#### Excerpted records ####
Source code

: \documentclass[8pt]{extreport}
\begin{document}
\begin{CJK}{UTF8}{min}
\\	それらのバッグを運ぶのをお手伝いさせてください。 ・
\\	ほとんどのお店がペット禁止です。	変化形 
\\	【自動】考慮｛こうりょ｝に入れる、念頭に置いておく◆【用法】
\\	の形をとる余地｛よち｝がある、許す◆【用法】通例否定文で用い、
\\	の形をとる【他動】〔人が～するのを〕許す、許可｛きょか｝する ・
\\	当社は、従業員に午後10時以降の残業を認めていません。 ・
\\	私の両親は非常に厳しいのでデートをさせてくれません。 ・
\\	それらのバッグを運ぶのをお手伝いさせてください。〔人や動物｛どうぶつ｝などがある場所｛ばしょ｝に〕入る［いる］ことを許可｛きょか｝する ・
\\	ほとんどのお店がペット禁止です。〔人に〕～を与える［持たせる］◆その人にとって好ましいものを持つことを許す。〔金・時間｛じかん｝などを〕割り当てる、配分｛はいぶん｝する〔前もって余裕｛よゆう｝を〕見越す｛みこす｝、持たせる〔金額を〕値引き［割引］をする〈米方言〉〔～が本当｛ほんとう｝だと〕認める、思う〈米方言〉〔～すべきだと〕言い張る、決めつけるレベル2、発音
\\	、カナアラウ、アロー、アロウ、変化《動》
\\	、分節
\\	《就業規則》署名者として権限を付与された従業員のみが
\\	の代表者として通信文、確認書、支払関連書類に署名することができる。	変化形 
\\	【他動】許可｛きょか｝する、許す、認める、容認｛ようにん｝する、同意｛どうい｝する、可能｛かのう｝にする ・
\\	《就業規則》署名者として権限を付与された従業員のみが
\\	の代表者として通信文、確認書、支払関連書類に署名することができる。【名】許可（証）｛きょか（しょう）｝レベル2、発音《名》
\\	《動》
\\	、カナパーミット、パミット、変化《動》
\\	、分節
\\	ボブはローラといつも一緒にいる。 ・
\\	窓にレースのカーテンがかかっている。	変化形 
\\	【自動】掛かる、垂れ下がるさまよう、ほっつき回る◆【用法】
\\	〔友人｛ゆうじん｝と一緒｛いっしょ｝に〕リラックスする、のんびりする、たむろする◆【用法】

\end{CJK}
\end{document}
####
▶ **Task directions**:
Reproduce each line of the records in which the word "ほとんどのお店がペット禁止です" appears.

▶ **Exercise output**:
\\	ほとんどのお店がペット禁止です。	変化形 
\\	ほとんどのお店がペット禁止です。〔人に〕～を与える［持たせる］◆その人にとって好ましいものを持つことを許す。〔金・時間｛じかん｝などを〕割り当てる、配分｛はいぶん｝する〔前もって余裕｛よゆう｝を〕見越す｛みこす｝、持たせる〔金額を〕値引き［割引］をする〈米方言〉〔～が本当｛ほんとう｝だと〕認める、思う〈米方言〉〔～すべきだと〕言い張る、決めつけるレベル2、発音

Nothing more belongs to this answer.